======== Material provided
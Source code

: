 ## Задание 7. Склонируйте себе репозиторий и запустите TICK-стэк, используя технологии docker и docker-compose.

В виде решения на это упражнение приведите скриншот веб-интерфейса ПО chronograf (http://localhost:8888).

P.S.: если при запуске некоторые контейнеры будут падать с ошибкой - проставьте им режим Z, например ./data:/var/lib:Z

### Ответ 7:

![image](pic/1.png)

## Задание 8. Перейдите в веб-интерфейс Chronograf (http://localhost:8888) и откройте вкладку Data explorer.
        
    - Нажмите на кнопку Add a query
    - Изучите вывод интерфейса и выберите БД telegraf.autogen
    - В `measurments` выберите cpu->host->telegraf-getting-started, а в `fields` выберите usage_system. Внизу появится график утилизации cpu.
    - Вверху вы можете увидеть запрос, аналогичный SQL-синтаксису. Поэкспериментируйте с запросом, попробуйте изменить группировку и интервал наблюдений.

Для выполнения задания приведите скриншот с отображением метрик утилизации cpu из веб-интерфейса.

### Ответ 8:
================
======== Material provided
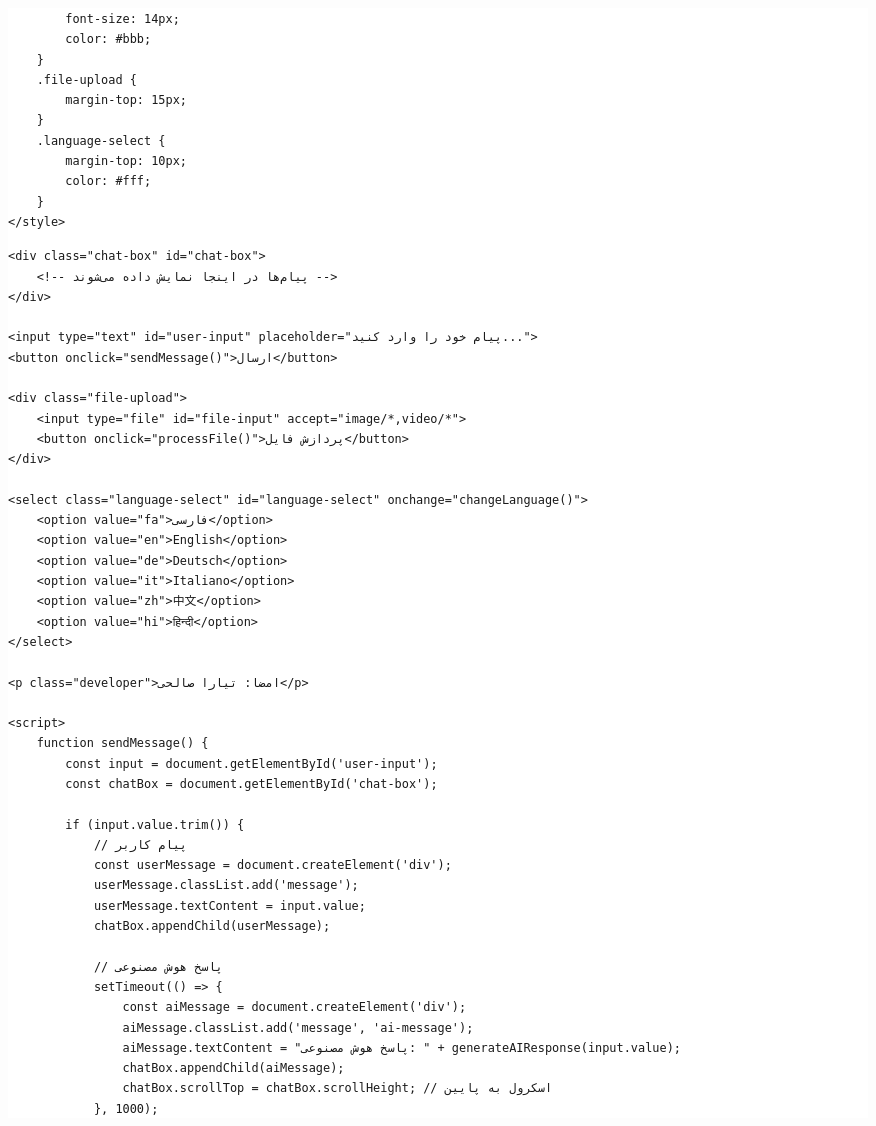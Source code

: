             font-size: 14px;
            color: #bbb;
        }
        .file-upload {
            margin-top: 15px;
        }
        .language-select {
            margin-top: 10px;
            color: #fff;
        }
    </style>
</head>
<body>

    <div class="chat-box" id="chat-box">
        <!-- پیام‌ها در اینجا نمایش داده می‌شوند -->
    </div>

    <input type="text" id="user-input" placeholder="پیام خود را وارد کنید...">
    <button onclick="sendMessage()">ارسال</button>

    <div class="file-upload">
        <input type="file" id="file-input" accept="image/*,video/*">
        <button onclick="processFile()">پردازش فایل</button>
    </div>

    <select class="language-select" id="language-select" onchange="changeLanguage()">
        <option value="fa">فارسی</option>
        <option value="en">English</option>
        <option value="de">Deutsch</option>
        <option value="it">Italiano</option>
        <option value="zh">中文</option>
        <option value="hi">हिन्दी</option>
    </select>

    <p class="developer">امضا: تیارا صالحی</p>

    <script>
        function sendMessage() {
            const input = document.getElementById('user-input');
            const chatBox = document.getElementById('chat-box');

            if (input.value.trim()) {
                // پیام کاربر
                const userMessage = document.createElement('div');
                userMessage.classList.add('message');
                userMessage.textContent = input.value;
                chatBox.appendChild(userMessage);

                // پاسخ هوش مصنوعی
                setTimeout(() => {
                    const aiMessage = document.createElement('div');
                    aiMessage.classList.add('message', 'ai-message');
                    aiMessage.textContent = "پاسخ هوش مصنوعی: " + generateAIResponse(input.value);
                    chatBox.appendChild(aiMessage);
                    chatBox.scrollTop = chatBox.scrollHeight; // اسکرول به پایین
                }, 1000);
================
Your answer should be each line from the entries that includes the string "скриншот".

Response.
В виде решения на это упражнение приведите скриншот веб-интерфейса ПО chronograf (http://localhost:8888).
Для выполнения задания приведите скриншот с отображением метрик утилизации cpu из веб-интерфейса.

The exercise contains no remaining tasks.